The Upper West Side already includes seven historic districts, including West End Avenue from 87th Street to 94th Street and West End Avenue from 74th to 78th Street. This new district would encompass several existing districts, but it is still undecided how each area will be delineated.
Richard D. Emery, president of the West End Preservation Society, has been fighting for designation for the last two years. “The merits are overwhelming,” he said.
The WEPS has spearheaded the preservation movement, retaining Andrew Dolkart, a professor at Columbia University, to conduct a study of West End. The WEPS submitted his findings to the LPC in the spring of 2009; it also created an online petition that gained over 1,200 signatures supporting the designation.
THE WEPS FORMED IN JUNE 2007 in response to the threat of demolition of four brownstones: 508 and 510 West End, between 84th and 85th streets; and 732 and 734 West End Avenue, between 95th & 96th Streets; all are owned by Sackman Enterprises, Inc.
Alan Sackman, president of Sackman Enterprises, did not respond to requests for comment.
Gale Brewer, a City Council member on the Upper West Side, wrote a letter in April 2008 urging the LPC to protect the brownstones after Sackman successfully applied for a demolition permit. But the LPC rejected an individual landmarking of 732 and 734, and the buildings were destroyed over the summer.
Ms. Brewer welcomes a designation of the entire area, which would protect all existing buildings. “I believe in preservation; I don’t want anything to change,” she said.
Tall, 15-story apartment buildings jut from either side of West End Avenue, next to smaller brownstones. The WEPS’ Mr. Emery said any development, particularly modern sliver buildings, would be a jarring disruption of the neighborhood’s pre-war architecture.
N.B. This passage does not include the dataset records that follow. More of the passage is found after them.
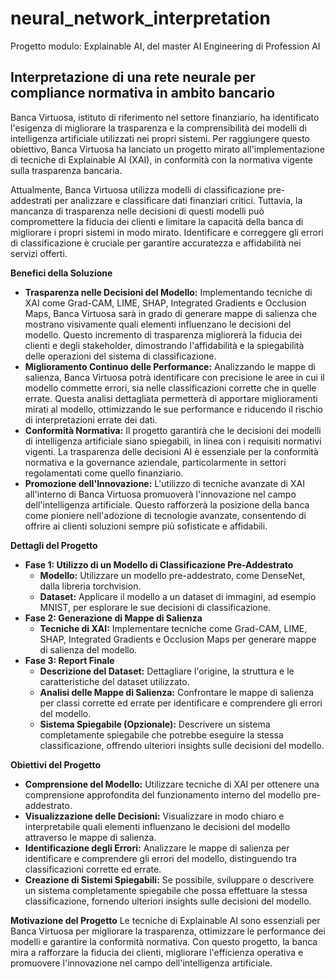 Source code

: # neural_network_interpretation
Progetto modulo: Explainable AI, del master AI Engineering di Profession AI

## Interpretazione di una rete neurale per compliance normativa in ambito bancario
Banca Virtuosa, istituto di riferimento nel settore finanziario, ha identificato l'esigenza di migliorare la trasparenza e la comprensibilità dei modelli di intelligenza artificiale utilizzati nei propri sistemi. Per raggiungere questo obiettivo, Banca Virtuosa ha lanciato un progetto mirato all'implementazione di tecniche di Explainable AI (XAI), in conformità con la normativa vigente sulla trasparenza bancaria.

Attualmente, Banca Virtuosa utilizza modelli di classificazione pre-addestrati per analizzare e classificare dati finanziari critici. Tuttavia, la mancanza di trasparenza nelle decisioni di questi modelli può compromettere la fiducia dei clienti e limitare la capacità della banca di migliorare i propri sistemi in modo mirato. Identificare e correggere gli errori di classificazione è cruciale per garantire accuratezza e affidabilità nei servizi offerti.

**Benefici della Soluzione**
- **Trasparenza nelle Decisioni del Modello:** Implementando tecniche di XAI come Grad-CAM, LIME, SHAP, Integrated Gradients e Occlusion Maps, Banca Virtuosa sarà in grado di generare mappe di salienza che mostrano visivamente quali elementi influenzano le decisioni del modello. Questo incremento di trasparenza migliorerà la fiducia dei clienti e degli stakeholder, dimostrando l'affidabilità e la spiegabilità delle operazioni del sistema di classificazione.
- **Miglioramento Continuo delle Performance:** Analizzando le mappe di salienza, Banca Virtuosa potrà identificare con precisione le aree in cui il modello commette errori, sia nelle classificazioni corrette che in quelle errate. Questa analisi dettagliata permetterà di apportare miglioramenti mirati al modello, ottimizzando le sue performance e riducendo il rischio di interpretazioni errate dei dati.
- **Conformità Normativa:** Il progetto garantirà che le decisioni dei modelli di intelligenza artificiale siano spiegabili, in linea con i requisiti normativi vigenti. La trasparenza delle decisioni AI è essenziale per la conformità normativa e la governance aziendale, particolarmente in settori regolamentati come quello finanziario.
- **Promozione dell'Innovazione:** L'utilizzo di tecniche avanzate di XAI all'interno di Banca Virtuosa promuoverà l'innovazione nel campo dell'intelligenza artificiale. Questo rafforzerà la posizione della banca come pioniere nell'adozione di tecnologie avanzate, consentendo di offrire ai clienti soluzioni sempre più sofisticate e affidabili.

**Dettagli del Progetto**
- **Fase 1: Utilizzo di un Modello di Classificazione Pre-Addestrato**
  - **Modello:** Utilizzare un modello pre-addestrato, come DenseNet, dalla libreria torchvision.
  - **Dataset:** Applicare il modello a un dataset di immagini, ad esempio MNIST, per esplorare le sue decisioni di classificazione.
- **Fase 2: Generazione di Mappe di Salienza**
  - **Tecniche di XAI:** Implementare tecniche come Grad-CAM, LIME, SHAP, Integrated Gradients e Occlusion Maps per generare mappe di salienza del modello.
- **Fase 3: Report Finale**
  - **Descrizione del Dataset:** Dettagliare l'origine, la struttura e le caratteristiche del dataset utilizzato.
  - **Analisi delle Mappe di Salienza:** Confrontare le mappe di salienza per classi corrette ed errate per identificare e comprendere gli errori del modello.
  - **Sistema Spiegabile (Opzionale):** Descrivere un sistema completamente spiegabile che potrebbe eseguire la stessa classificazione, offrendo ulteriori insights sulle decisioni del modello.

**Obiettivi del Progetto**
- **Comprensione del Modello:** Utilizzare tecniche di XAI per ottenere una comprensione approfondita del funzionamento interno del modello pre-addestrato.
- **Visualizzazione delle Decisioni:** Visualizzare in modo chiaro e interpretabile quali elementi influenzano le decisioni del modello attraverso le mappe di salienza.
- **Identificazione degli Errori:** Analizzare le mappe di salienza per identificare e comprendere gli errori del modello, distinguendo tra classificazioni corrette ed errate.
- **Creazione di Sistemi Spiegabili:** Se possibile, sviluppare o descrivere un sistema completamente spiegabile che possa effettuare la stessa classificazione, fornendo ulteriori insights sulle decisioni del modello.

**Motivazione del Progetto** Le tecniche di Explainable AI sono essenziali per Banca Virtuosa per migliorare la trasparenza, ottimizzare le performance dei modelli e garantire la conformità normativa. Con questo progetto, la banca mira a rafforzare la fiducia dei clienti, migliorare l'efficienza operativa e promuovere l'innovazione nel campo dell'intelligenza artificiale. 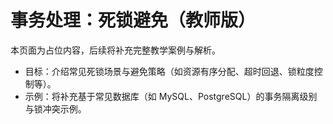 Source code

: # 事务处理：死锁避免（教师版）

本页面为占位内容，后续将补充完整教学案例与解析。

- 目标：介绍常见死锁场景与避免策略（如资源有序分配、超时回退、锁粒度控制等）。
- 示例：将补充基于常见数据库（如 MySQL、PostgreSQL）的事务隔离级别与锁冲突示例。  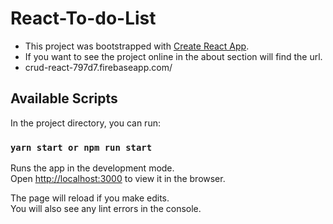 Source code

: # React-To-do-List

- This project was bootstrapped with [Create React App](https://github.com/facebook/create-react-app).
- If you want to see the project online in the about section will find the url.
- crud-react-797d7.firebaseapp.com/

## Available Scripts

In the project directory, you can run:

### `yarn start or npm run start`

Runs the app in the development mode.\
Open [http://localhost:3000](http://localhost:3000) to view it in the browser.

The page will reload if you make edits.\
You will also see any lint errors in the console.
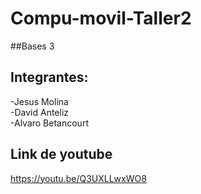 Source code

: # Compu-movil-Taller2
##Bases 3
## Integrantes:
-Jesus Molina <br>
-David Anteliz <br>
-Alvaro Betancourt <br>
## Link de youtube
https://youtu.be/Q3UXLLwxWO8
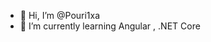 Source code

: - 👋 Hi, I’m @Pouri1xa
- 🌱 I’m currently learning Angular , .NET Core

<!---
Pouri1xa/Pouri1xa is a ✨ special ✨ repository because its `README.md` (this file) appears on your GitHub profile.
You can click the Preview link to take a look at your changes.
--->

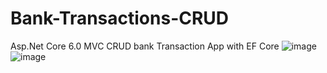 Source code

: # Bank-Transactions-CRUD
Asp.Net Core 6.0 MVC CRUD bank Transaction App with EF Core
![image](https://user-images.githubusercontent.com/28612659/197622303-1cdaa828-f5f8-4c30-94cc-272f4c29722b.png)
![image](https://user-images.githubusercontent.com/28612659/197622341-fe409fff-60c1-46e1-8891-ae0f614ce18f.png)
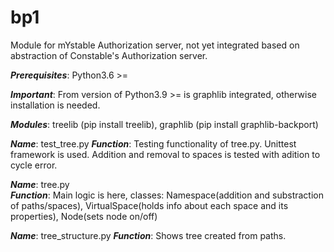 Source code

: # bp1
Module for mYstable Authorization server, not yet integrated based on abstraction of Constable's Authorization server.

__*Prerequisites*__: Python3.6 >=

__*Important*__: From version of Python3.9 >= is graphlib integrated, otherwise installation is needed.

__*Modules*__: treelib (pip install treelib), graphlib (pip install graphlib-backport)

__*Name*__: test_tree.py 
__*Function*__: Testing functionality of tree.py. Unittest framework is used. Addition and removal to spaces is tested with adition to cycle error.

__*Name*__: tree.py  
__*Function*__: Main logic is here, classes: Namespace(addition and substraction of paths/spaces), VirtualSpace(holds info about each space and its properties), 
Node(sets node on/off)

__*Name*__: tree_structure.py 
__*Function*__: Shows tree created from paths.

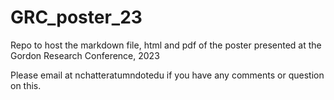 # GRC_poster_23
Repo to host the markdown file, html and pdf of the poster presented at the Gordon Research Conference, 2023

Please email at nchatteratumndotedu if you have any comments or question on this.
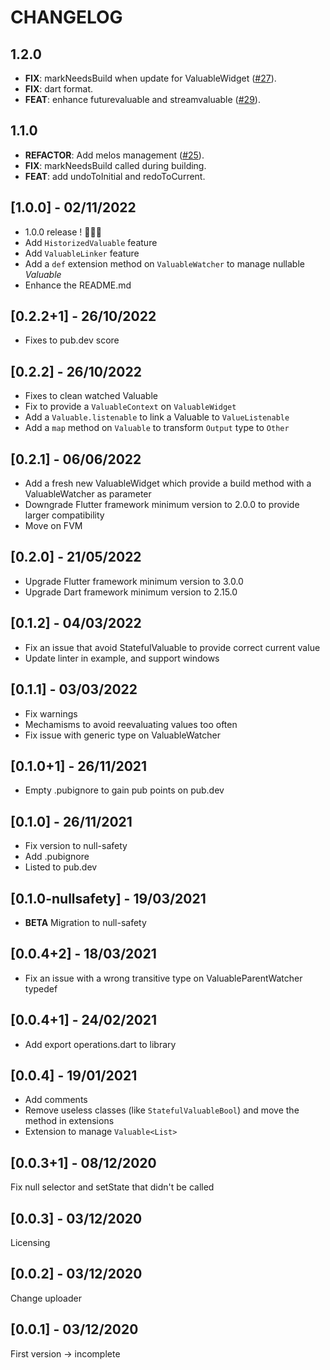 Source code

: # CHANGELOG

## 1.2.0

- **FIX**: markNeedsBuild when update for ValuableWidget ([#27](https://github.com/Azramis/valuable/issues/27)).
- **FIX**: dart format.
- **FEAT**: enhance futurevaluable and streamvaluable ([#29](https://github.com/Azramis/valuable/issues/29)).

## 1.1.0

- **REFACTOR**: Add melos management ([#25](https://github.com/Azramis/valuable/issues/25)).
- **FIX**: markNeedsBuild called during building.
- **FEAT**: add undoToInitial and redoToCurrent.

## [1.0.0] - 02/11/2022

- 1.0.0 release ! 🎉🎉🎉
- Add ``HistorizedValuable`` feature
- Add ``ValuableLinker`` feature
- Add a ``def`` extension method on ``ValuableWatcher`` to manage nullable _Valuable_
- Enhance the README.md

## [0.2.2+1] - 26/10/2022

- Fixes to pub.dev score

## [0.2.2] - 26/10/2022

- Fixes to clean watched Valuable
- Fix to provide a ``ValuableContext`` on ``ValuableWidget``
- Add a ``Valuable.listenable`` to link a Valuable to ``ValueListenable``
- Add a ``map`` method on ``Valuable`` to transform ``Output`` type to ``Other``

## [0.2.1] - 06/06/2022

- Add a fresh new ValuableWidget which provide a build method with a ValuableWatcher as parameter
- Downgrade Flutter framework minimum version to 2.0.0 to provide larger compatibility
- Move on FVM

## [0.2.0] - 21/05/2022

- Upgrade Flutter framework minimum version to 3.0.0
- Upgrade Dart framework minimum version to 2.15.0

## [0.1.2] - 04/03/2022

- Fix an issue that avoid StatefulValuable to provide correct current value
- Update linter in example, and support windows

## [0.1.1] - 03/03/2022

- Fix warnings  
- Mechamisms to avoid reevaluating values too often  
- Fix issue with generic type on ValuableWatcher  

## [0.1.0+1] - 26/11/2021

- Empty .pubignore to gain pub points on pub.dev

## [0.1.0] - 26/11/2021

- Fix version to null-safety
- Add .pubignore
- Listed to pub.dev

## [0.1.0-nullsafety] - 19/03/2021

- **BETA** Migration to null-safety

## [0.0.4+2] - 18/03/2021

- Fix an issue with a wrong transitive type on ValuableParentWatcher typedef

## [0.0.4+1] - 24/02/2021

- Add export operations.dart to library

## [0.0.4] - 19/01/2021

- Add comments
- Remove useless classes (like `StatefulValuableBool`) and move the method in extensions
- Extension to manage `Valuable<List>`

## [0.0.3+1] - 08/12/2020

Fix null selector and setState that didn't be called

## [0.0.3] - 03/12/2020

Licensing

## [0.0.2] - 03/12/2020

Change uploader

## [0.0.1] - 03/12/2020

First version -> incomplete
While preservationists say there has been no direct opposition to the creation of a historic district in West End, the Real Estate Board of New York is generally opposed to the proliferation of such districts, citing the restrictions on development that they create. Although construction is still possible in such districts, all new projects must be approved by the LPC, which can be a difficult and extensive process.
Michael Slattery, a vice president at REBNY, expressed concern over the expansion of current historic districts and the threat to developers who purchase properties with the assumption that they are not limited in construction.
“What we’ve been seeing in these extensions of existing districts, there are a lot of buildings that don’t merit designation that get caught up in a large net,” Mr. Slattery said. “We, as a city, need to grow and change. That’s been the history of New York.”
The WEPS is holding a community meeting Thursday night on the effort.